Segment Open

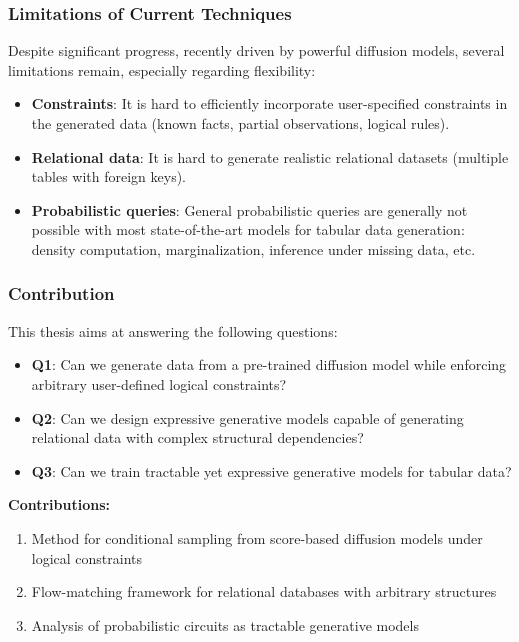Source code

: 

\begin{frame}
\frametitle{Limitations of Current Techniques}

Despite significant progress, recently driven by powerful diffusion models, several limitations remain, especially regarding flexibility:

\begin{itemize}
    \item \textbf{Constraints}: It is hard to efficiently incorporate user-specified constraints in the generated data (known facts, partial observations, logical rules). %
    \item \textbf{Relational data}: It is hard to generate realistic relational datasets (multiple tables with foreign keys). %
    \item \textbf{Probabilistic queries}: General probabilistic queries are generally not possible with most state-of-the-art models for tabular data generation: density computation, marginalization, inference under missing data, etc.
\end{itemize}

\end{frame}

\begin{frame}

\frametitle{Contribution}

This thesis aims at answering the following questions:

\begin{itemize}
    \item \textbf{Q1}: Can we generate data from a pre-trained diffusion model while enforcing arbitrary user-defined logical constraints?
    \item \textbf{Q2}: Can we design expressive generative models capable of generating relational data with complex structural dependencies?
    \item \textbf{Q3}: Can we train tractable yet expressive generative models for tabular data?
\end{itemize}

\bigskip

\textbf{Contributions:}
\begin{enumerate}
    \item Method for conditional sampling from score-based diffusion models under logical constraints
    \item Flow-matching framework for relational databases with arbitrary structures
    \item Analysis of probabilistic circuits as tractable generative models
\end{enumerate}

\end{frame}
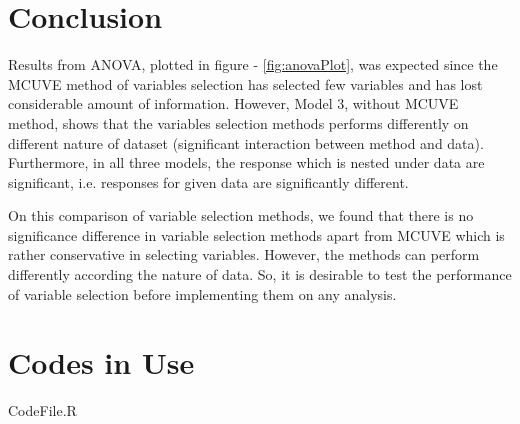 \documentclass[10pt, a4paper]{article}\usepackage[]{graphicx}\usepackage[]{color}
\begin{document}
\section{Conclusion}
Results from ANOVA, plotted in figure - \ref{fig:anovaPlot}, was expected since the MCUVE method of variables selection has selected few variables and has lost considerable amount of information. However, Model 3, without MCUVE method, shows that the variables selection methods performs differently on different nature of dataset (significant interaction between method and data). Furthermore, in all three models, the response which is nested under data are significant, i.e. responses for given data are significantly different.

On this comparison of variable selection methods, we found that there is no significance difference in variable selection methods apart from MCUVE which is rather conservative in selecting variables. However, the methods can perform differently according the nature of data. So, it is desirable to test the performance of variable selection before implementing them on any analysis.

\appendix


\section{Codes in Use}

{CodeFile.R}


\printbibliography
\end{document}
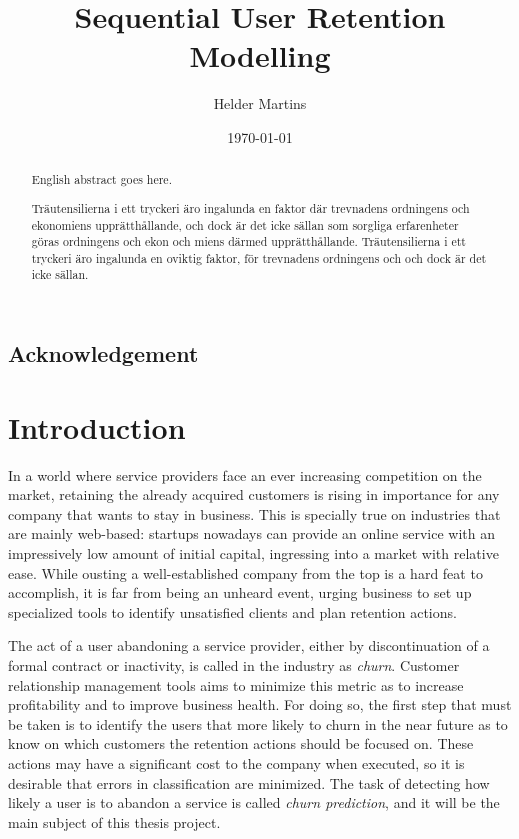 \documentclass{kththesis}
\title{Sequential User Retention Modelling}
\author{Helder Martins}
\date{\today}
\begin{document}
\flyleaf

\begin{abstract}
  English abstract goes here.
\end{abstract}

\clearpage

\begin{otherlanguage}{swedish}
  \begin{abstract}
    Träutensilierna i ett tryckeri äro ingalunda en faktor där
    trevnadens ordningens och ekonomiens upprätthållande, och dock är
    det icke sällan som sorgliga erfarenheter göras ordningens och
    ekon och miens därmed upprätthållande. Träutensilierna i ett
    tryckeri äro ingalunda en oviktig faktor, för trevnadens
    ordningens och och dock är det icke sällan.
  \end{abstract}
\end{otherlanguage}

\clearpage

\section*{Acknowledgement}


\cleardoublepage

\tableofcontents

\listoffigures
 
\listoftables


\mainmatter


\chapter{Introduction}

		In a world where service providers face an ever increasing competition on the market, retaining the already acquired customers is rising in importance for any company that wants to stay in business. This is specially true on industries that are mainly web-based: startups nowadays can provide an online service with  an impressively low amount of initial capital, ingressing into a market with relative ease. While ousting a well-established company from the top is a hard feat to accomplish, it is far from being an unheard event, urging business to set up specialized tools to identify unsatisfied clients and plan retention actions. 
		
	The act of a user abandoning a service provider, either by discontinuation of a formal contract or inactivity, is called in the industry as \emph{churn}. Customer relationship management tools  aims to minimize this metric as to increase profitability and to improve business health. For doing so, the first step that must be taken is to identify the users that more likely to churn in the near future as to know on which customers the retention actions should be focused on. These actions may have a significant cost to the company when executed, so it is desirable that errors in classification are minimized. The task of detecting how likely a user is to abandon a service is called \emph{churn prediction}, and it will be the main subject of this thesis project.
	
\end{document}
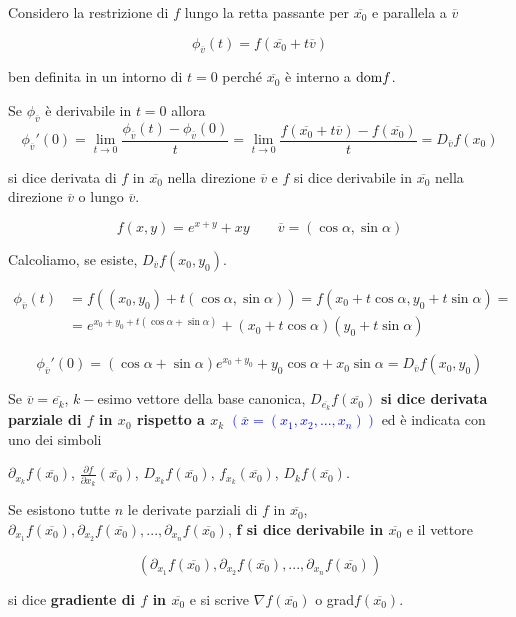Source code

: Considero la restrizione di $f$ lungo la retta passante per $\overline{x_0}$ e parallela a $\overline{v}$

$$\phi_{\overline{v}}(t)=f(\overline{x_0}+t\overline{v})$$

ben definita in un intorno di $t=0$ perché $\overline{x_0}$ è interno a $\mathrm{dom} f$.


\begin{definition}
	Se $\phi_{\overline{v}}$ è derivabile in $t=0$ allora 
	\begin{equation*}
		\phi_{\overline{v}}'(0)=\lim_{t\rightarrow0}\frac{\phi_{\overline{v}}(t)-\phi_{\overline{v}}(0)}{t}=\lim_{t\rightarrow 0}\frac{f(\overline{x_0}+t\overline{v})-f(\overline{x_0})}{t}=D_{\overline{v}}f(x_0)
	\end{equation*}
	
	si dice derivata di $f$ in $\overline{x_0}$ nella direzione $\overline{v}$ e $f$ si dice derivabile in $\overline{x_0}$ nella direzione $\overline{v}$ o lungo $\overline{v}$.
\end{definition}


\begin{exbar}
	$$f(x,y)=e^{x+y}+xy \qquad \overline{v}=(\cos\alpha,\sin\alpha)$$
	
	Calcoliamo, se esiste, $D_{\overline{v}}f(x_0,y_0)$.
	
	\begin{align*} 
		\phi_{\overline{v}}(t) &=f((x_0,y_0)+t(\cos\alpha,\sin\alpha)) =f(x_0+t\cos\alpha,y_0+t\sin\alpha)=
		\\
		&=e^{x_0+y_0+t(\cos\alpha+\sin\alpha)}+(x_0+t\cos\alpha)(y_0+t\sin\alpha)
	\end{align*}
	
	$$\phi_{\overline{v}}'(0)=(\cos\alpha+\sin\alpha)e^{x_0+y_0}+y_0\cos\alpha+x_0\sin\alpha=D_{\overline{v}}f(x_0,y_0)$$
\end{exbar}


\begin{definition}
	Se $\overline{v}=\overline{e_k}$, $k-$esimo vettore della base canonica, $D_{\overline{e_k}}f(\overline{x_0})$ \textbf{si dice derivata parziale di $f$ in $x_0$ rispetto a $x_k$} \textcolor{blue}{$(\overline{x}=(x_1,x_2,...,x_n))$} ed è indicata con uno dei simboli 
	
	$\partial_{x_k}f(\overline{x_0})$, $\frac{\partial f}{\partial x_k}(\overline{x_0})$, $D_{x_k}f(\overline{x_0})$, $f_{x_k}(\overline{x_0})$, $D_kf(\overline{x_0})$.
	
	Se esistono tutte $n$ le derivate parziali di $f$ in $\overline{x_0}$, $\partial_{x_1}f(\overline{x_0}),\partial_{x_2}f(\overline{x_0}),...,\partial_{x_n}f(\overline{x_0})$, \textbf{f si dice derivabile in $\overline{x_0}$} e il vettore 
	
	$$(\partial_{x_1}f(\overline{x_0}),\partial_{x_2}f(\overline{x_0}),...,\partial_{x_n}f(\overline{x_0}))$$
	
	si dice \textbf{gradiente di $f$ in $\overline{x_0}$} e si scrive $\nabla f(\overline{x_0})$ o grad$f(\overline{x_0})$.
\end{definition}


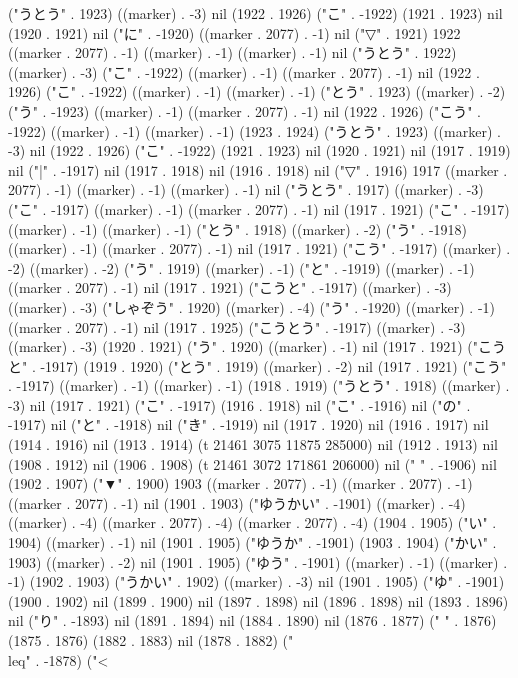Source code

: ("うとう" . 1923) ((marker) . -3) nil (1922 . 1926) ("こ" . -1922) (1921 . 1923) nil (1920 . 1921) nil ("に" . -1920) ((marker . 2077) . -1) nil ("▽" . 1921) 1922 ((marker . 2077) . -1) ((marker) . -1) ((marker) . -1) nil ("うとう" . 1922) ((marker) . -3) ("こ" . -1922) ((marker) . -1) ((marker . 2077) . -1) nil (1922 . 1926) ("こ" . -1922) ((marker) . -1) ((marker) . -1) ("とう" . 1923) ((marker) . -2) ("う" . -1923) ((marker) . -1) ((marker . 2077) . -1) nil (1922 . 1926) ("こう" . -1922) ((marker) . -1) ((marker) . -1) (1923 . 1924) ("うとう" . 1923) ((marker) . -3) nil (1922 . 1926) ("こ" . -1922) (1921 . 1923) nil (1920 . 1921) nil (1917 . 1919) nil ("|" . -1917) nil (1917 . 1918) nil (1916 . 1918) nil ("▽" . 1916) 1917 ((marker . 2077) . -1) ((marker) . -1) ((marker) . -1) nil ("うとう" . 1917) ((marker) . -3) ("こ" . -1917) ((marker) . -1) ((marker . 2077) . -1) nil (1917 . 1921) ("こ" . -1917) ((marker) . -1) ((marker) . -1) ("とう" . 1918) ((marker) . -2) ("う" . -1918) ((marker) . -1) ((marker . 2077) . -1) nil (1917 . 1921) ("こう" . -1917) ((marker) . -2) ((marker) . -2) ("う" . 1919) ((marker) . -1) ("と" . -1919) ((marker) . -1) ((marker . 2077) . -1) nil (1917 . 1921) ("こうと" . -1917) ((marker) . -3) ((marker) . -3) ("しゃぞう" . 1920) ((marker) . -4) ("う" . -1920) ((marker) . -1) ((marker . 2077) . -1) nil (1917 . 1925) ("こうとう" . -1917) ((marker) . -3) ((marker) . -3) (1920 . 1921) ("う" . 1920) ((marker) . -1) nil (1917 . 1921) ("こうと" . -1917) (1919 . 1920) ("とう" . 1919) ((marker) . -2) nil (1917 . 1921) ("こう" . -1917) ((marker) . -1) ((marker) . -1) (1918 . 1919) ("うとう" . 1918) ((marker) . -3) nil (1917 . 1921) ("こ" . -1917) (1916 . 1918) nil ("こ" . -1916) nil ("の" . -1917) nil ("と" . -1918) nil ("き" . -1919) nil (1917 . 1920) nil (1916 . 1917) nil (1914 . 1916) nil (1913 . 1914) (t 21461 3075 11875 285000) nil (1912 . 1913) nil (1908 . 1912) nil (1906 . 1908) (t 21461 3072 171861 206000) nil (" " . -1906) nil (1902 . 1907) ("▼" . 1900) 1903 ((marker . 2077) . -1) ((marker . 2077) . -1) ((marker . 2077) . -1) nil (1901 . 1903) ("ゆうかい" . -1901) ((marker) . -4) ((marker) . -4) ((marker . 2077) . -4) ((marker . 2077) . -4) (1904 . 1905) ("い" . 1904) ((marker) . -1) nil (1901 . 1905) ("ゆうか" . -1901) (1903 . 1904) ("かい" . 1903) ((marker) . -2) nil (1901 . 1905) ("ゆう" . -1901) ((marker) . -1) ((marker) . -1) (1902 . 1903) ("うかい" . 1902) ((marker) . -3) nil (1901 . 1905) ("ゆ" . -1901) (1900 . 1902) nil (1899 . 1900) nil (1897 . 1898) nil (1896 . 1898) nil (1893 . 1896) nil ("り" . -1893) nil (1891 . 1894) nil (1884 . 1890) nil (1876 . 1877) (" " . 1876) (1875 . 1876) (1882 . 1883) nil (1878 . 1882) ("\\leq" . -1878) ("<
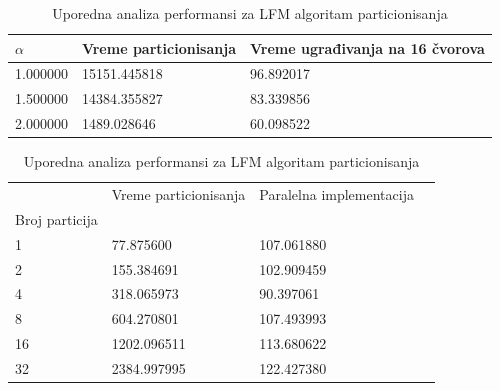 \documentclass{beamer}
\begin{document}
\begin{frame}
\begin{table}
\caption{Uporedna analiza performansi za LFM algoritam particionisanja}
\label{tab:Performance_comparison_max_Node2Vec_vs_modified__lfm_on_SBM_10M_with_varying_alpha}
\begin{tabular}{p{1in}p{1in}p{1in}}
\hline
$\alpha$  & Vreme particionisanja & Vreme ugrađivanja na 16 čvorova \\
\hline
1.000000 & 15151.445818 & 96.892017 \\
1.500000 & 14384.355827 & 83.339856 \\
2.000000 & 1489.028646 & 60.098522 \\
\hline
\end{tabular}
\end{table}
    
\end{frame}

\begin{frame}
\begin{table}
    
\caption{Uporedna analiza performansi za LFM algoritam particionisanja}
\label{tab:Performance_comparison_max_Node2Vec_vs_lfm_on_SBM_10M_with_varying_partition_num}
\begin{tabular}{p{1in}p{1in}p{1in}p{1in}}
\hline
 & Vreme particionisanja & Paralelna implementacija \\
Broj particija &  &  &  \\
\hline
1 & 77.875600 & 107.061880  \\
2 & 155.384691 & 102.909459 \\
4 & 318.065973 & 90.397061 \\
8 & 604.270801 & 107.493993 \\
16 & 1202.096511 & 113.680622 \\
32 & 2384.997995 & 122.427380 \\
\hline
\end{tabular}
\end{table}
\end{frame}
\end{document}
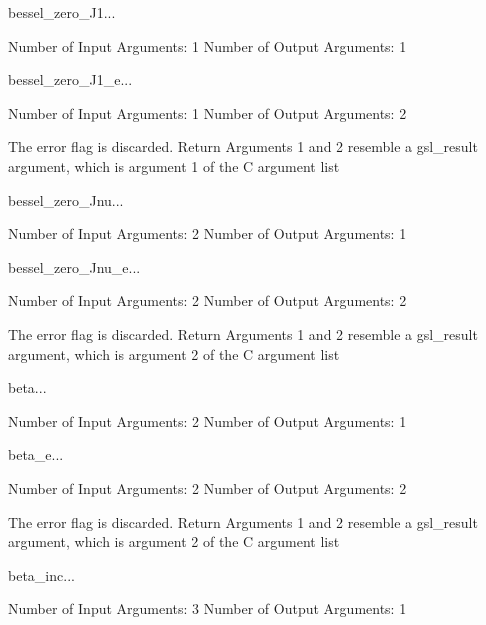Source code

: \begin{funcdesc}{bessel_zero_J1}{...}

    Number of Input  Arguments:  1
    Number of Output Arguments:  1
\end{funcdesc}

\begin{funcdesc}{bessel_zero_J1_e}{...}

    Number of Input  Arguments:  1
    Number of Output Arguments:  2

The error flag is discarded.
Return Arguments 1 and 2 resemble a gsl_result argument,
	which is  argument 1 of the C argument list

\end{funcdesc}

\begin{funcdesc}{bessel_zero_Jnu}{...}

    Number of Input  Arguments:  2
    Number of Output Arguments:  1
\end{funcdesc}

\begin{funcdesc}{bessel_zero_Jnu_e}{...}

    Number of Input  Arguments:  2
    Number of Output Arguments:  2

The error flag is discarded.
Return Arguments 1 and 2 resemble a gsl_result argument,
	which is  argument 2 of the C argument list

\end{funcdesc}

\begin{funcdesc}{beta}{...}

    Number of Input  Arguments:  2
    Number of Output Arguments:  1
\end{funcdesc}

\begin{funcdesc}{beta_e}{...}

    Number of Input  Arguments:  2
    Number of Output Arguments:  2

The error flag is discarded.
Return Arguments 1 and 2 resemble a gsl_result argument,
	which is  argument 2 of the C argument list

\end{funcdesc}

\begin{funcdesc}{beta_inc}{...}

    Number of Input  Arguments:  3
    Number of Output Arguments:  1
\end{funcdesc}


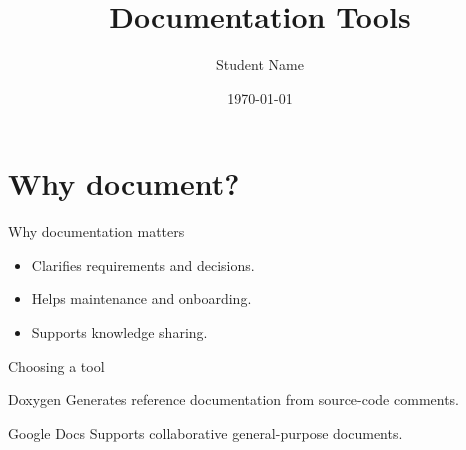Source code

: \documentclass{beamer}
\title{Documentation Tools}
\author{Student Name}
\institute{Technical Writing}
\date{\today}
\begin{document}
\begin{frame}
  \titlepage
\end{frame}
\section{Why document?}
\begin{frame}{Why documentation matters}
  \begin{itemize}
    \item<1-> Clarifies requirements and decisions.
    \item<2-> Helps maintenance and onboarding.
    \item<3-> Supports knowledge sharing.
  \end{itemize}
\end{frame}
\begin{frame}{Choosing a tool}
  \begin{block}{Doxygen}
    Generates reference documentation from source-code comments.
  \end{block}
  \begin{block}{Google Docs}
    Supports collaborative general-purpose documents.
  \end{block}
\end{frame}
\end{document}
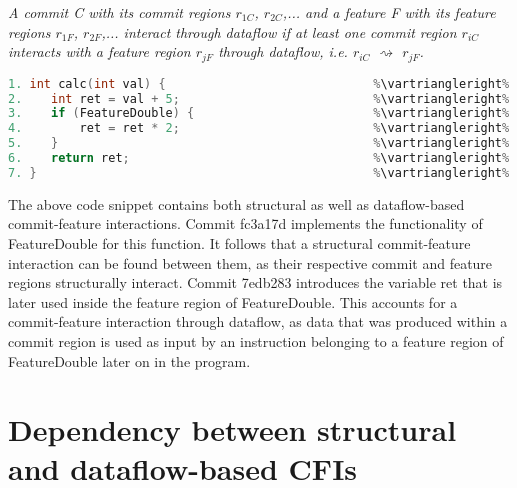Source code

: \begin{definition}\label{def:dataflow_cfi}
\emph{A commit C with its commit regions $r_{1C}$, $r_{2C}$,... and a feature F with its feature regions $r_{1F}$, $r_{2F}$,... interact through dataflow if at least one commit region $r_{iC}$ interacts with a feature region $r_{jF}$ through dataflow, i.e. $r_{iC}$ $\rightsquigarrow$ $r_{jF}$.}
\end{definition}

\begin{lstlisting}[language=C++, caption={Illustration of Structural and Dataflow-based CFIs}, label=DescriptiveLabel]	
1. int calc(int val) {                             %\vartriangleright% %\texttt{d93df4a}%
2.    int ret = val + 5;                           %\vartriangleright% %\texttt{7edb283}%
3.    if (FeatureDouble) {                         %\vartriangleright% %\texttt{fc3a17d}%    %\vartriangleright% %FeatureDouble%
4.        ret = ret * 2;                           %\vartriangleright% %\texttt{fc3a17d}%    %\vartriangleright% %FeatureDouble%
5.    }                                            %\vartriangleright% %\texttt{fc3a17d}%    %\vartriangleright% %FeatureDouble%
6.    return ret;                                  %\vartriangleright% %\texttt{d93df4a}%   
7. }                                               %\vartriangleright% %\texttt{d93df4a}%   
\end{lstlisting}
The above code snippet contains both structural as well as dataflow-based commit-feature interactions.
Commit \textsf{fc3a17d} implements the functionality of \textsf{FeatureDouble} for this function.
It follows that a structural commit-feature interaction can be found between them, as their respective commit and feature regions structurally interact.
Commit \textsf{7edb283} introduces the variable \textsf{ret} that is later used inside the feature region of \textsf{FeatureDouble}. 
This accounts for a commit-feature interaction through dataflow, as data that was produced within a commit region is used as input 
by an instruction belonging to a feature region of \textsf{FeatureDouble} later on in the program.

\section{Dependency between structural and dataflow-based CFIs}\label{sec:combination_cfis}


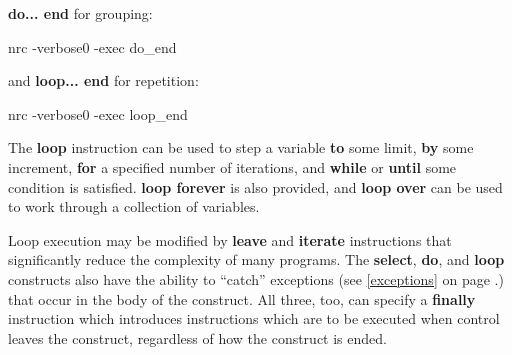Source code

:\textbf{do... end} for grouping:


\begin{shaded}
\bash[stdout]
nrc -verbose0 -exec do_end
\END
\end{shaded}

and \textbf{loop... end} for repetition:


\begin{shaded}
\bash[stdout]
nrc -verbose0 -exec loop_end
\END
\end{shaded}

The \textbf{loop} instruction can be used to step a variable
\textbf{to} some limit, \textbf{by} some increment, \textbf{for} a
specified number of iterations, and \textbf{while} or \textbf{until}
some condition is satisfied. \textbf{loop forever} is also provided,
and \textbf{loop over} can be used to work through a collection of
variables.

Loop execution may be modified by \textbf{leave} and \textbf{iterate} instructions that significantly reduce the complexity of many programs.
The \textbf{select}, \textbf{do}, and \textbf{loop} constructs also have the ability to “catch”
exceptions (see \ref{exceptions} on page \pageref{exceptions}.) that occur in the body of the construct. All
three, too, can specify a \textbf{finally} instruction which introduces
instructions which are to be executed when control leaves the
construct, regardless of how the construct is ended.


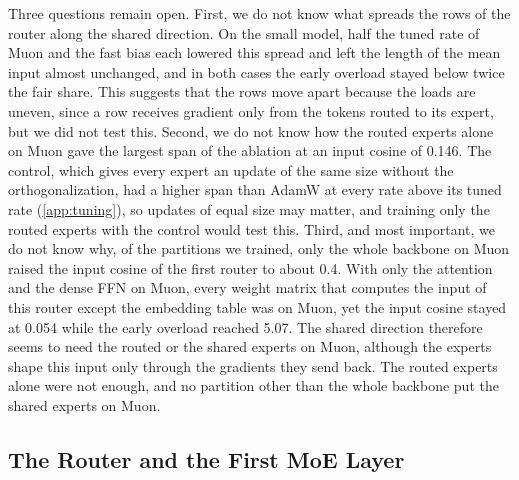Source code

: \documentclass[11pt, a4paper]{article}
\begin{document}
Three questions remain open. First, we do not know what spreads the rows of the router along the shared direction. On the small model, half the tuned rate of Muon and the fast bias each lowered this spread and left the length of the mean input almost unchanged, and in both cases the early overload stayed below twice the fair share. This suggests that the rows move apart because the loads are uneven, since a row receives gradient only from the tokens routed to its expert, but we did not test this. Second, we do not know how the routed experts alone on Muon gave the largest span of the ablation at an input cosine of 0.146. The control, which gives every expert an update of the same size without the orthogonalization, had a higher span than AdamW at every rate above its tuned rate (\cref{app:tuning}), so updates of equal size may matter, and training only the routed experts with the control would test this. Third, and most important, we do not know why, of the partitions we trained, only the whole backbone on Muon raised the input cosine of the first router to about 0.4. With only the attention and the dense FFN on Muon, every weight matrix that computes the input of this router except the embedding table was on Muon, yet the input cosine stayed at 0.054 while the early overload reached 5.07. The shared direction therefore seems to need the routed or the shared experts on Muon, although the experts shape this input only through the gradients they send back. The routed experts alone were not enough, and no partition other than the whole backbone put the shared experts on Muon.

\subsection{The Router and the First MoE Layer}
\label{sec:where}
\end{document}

Segment Closed

▸ **WHAT THE TASK REQUIRES**
Among the records, find every line with the word "abstract" and copy it.

▸ **ANSWER TO THE EXERCISE**
\begin{abstract}
  English abstract goes here.
\end{abstract}
  \begin{abstract}
  \end{abstract}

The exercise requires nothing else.